What you have to do.
Search the entries below for the word "embed" and copy each line that has it.
═════ Provided entries
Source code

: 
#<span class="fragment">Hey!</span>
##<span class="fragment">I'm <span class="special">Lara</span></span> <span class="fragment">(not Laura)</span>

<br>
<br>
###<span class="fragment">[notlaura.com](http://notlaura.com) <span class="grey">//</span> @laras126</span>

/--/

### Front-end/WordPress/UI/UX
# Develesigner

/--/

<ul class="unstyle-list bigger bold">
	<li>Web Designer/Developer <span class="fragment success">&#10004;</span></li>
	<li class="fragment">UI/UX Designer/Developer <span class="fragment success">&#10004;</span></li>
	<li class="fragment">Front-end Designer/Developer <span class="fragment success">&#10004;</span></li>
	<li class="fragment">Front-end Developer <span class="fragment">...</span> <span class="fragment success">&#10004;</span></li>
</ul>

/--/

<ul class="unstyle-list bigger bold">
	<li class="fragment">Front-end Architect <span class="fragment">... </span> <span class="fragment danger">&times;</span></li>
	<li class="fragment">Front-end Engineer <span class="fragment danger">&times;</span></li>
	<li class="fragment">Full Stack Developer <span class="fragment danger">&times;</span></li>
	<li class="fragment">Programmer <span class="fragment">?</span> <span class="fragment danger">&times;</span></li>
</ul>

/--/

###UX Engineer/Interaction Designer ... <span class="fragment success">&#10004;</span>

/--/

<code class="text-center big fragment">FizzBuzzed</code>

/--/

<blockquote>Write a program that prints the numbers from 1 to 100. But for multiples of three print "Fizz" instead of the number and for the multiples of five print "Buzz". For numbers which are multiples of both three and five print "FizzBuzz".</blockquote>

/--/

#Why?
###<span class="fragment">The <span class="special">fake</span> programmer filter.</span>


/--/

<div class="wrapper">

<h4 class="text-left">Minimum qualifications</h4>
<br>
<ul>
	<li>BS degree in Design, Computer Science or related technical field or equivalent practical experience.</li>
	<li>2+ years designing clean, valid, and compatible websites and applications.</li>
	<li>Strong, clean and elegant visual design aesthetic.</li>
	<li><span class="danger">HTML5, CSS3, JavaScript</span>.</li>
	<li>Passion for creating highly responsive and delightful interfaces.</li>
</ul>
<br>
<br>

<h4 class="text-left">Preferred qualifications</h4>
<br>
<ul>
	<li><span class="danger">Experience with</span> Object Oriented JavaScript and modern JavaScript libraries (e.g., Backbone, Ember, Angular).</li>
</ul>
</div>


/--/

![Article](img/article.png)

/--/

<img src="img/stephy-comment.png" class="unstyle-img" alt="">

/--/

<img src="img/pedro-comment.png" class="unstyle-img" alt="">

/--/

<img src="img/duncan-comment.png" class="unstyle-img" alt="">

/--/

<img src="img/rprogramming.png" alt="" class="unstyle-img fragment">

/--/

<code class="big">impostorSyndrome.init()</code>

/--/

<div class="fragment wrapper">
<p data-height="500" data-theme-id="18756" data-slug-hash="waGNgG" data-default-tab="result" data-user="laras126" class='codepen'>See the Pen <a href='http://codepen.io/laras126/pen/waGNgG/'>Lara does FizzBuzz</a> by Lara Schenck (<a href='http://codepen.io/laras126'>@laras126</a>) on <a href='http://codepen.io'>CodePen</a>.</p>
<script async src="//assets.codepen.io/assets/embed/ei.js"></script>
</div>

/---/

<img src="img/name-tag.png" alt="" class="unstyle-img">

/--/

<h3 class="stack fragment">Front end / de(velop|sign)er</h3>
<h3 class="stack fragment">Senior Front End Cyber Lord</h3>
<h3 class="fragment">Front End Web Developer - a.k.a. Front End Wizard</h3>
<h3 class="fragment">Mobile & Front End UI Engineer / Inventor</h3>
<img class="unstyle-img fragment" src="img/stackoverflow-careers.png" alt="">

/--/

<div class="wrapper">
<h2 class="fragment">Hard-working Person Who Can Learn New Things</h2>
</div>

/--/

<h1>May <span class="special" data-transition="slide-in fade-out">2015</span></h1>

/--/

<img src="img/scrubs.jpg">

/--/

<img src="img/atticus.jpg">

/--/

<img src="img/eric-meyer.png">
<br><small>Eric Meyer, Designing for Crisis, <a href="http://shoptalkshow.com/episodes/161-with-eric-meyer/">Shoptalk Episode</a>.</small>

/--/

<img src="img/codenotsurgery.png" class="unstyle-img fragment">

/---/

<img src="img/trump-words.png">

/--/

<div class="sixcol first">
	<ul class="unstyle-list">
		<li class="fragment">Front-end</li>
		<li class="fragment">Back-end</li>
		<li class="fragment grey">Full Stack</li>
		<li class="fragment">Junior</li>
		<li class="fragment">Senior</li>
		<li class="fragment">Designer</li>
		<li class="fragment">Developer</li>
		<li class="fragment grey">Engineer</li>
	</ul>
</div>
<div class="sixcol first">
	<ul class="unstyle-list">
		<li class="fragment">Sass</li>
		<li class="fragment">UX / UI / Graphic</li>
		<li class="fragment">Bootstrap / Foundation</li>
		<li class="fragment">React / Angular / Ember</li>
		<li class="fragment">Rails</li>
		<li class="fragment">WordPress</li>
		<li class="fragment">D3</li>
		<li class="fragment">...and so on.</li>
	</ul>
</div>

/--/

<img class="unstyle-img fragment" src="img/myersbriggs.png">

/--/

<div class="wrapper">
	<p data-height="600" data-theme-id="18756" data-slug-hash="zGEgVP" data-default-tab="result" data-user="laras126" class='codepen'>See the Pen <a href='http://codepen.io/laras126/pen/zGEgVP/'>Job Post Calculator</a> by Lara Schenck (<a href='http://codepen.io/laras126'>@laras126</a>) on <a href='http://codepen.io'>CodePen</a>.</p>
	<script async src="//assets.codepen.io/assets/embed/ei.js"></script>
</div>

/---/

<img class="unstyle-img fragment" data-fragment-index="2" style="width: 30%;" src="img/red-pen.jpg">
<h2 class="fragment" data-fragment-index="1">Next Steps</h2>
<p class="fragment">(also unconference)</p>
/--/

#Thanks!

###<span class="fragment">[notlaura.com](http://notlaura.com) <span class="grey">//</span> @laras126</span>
══════════
Task solution.
<script async src="//assets.codepen.io/assets/embed/ei.js"></script>
	<script async src="//assets.codepen.io/assets/embed/ei.js"></script>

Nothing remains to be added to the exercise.